"Gentlemen, you can't fight in here! This is the war room!"
Peter Sellers as President Merkin Muffley in Dr. Strangelove
Q&A
A self-interview about AA McCay
Q: Are you AA McCay?
A: Yes.
Q: Are you Jason Hargreaves?
A: Yes.
Q: Don’t tell me you’re Amber Deveraux?
A: Okay, I won’t tell you – but I am.
Q: You want to explain?
A: No. No writer is really his or her characters – and yet every one of those characters is filtered through the life experiences of the writer. Every character is inspired by someone we've met, an incident that's happened to us, something we've read, a face, a feature, a joy, a sorrow, a dream, the raw data of life. I know writers talk about characters taking over a story and suddenly they were doing things the writer, if he or she were really in control of the situation, would never allow. Well, fine. But I think what’s really taking over is the writer’s unconscious and that the characters are doing things that might be consistent with that character’s personality and history, but which are also consistent with the writer’s own experiences. I don’t see how it could be otherwise. No writer, I don’t think, is so far outside his stories that he’s totally objective. I mean, even news reporters, who are supposed to be giving us just the facts, they can’t help but write through their own personal filter. But this is the kind of broader philosophical discussion I’ll address in my blog.
Q: Cenote and Primrose and Eden are a trilogy? Why?
A: Yes, they are. Because the broader story that is set up in the first book is not paid off until the third. The whole trilogy structure is set up in Cenote as well: The Maya concept of the Great World Tree is what guides the three-part structure of the novels.

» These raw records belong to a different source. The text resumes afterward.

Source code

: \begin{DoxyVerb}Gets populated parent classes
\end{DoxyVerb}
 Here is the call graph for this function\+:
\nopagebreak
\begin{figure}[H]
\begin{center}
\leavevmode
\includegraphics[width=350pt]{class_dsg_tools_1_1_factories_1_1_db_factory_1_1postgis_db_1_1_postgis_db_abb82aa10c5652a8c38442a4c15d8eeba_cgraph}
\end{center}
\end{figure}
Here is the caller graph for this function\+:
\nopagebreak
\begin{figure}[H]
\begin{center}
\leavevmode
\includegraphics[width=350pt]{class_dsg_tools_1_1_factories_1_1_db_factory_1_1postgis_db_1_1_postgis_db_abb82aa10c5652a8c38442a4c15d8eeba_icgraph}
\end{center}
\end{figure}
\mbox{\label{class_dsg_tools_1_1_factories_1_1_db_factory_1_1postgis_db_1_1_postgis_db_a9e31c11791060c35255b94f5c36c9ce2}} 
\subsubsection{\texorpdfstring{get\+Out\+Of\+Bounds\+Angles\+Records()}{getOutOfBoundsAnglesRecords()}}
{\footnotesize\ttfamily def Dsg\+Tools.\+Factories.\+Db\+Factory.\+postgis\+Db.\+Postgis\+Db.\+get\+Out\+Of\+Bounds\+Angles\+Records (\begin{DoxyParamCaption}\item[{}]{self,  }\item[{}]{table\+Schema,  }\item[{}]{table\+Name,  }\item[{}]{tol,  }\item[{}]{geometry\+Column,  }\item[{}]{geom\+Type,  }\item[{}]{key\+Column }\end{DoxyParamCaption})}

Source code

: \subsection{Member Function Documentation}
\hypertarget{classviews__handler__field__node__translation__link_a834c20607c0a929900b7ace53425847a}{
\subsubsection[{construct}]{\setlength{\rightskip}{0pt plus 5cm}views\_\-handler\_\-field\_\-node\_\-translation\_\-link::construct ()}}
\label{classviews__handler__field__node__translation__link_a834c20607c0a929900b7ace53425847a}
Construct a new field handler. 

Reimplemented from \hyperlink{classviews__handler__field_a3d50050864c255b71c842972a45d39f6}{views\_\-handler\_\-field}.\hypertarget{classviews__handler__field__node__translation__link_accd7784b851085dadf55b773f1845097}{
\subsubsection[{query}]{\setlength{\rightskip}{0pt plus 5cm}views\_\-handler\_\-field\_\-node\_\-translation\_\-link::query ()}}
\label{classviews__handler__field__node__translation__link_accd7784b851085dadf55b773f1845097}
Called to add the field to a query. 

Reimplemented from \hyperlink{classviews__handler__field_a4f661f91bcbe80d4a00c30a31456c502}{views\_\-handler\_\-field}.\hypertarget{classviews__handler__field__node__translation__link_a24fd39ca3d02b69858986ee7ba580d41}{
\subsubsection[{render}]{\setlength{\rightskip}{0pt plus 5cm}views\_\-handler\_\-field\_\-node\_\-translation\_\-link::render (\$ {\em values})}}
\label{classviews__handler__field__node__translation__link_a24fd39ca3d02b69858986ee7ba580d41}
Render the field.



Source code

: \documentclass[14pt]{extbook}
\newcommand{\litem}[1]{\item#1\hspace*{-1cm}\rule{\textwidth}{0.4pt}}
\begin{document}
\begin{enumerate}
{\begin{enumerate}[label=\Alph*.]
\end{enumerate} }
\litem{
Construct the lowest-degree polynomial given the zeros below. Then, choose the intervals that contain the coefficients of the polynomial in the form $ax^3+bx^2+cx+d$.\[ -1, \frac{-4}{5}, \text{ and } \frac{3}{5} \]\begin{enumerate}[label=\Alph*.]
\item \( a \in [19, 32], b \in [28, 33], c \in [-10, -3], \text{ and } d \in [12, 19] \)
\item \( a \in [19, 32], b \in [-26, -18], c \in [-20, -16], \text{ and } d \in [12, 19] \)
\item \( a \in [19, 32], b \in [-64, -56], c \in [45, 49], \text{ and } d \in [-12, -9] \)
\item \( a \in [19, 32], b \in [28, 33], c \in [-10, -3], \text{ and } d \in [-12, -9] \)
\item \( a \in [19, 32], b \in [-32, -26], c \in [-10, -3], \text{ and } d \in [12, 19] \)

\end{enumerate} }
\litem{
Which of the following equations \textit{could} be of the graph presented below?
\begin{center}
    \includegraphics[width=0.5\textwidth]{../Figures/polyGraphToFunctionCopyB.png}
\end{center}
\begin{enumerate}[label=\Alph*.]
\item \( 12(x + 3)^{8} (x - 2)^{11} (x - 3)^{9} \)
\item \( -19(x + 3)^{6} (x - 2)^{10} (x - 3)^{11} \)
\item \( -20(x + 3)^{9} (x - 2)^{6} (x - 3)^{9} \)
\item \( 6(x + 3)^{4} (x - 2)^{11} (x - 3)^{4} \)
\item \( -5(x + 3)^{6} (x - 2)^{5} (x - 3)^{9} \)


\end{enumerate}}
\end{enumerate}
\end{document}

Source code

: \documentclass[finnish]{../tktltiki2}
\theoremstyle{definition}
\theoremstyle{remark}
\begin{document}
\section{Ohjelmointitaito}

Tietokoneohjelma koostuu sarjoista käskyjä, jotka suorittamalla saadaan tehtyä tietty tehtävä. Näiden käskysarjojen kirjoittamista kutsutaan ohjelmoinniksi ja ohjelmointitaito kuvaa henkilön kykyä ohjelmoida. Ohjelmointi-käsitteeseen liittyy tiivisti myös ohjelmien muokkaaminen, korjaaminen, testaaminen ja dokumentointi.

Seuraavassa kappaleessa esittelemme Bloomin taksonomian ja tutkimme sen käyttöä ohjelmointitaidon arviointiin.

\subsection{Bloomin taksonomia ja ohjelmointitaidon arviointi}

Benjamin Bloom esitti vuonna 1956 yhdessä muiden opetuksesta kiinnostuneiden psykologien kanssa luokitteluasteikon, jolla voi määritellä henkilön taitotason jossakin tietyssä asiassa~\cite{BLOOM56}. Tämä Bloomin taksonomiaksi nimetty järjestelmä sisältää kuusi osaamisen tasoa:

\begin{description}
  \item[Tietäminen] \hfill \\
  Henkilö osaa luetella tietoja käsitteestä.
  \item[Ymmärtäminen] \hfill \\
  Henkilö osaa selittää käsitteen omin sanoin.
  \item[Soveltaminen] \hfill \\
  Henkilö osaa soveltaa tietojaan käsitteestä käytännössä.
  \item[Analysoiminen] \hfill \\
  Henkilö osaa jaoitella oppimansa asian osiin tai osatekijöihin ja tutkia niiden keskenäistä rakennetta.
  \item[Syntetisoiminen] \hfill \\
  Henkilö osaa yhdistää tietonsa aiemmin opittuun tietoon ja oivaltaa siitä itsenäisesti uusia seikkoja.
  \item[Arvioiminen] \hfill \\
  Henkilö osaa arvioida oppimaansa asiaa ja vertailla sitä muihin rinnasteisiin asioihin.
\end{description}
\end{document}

The World Tree links the three planes of existence: The roots reach down to the underworld, the trunk passes through this world, and the branches reach up to the heavens. Cenote is about death and the underworld; Primrose is about the earthly passions of greed and lust; Eden is about the vaporous allure of dreams and immortality. The story arc brings Adam through all three levels.
Q: Why is AA McCay a photographer?
A: Because I love photography so he has to love it, too! More seriously, however, because I am very interested in the relationship of the image to human consciousness. Not just image as a vehicle of communication or self-expression, or even as a means of recording the world around us, such as the Paleolithic paintings in Chauvet Cave, but rather as a reflection of how we view ourselves as individuals. No other animal, so far as I know, stares at themselves in the mirror like we do. No other animal seems to be so aware of themselves as beings outside of their own internal experience. It's almost as if the image has greater reality for us than the actual event itself. Just recently, for example, there was a news item about an elderly driver who stepped on the gas rather than the brakes and drove through the front window of a store, nearly hitting a woman. On the surveillance camera you can see the whole event. But what's really remarkable is that rather than rushing up to see if the driver is okay, three other customers pull out their cell phones and begin taking photographs and videos! I think this behavior is fascinating -- but also depressingly scary. We're becoming people who find their existence only in the image, only in the video, not in the world itself. We're becoming disconnected from our own internal experience of living IN the world and are finding validation only through the experience of OBSERVING it. That is Adam McCay's fatal character flaw, and that is what ultimately limits his ability to cope with the various events in each of the stories. On one level, photography is his career, but on a much deeper level, it's also his shield against having to deal directly with the world. That's why he's a photographer. And that's why this whole subject is something else I will address further in the blog.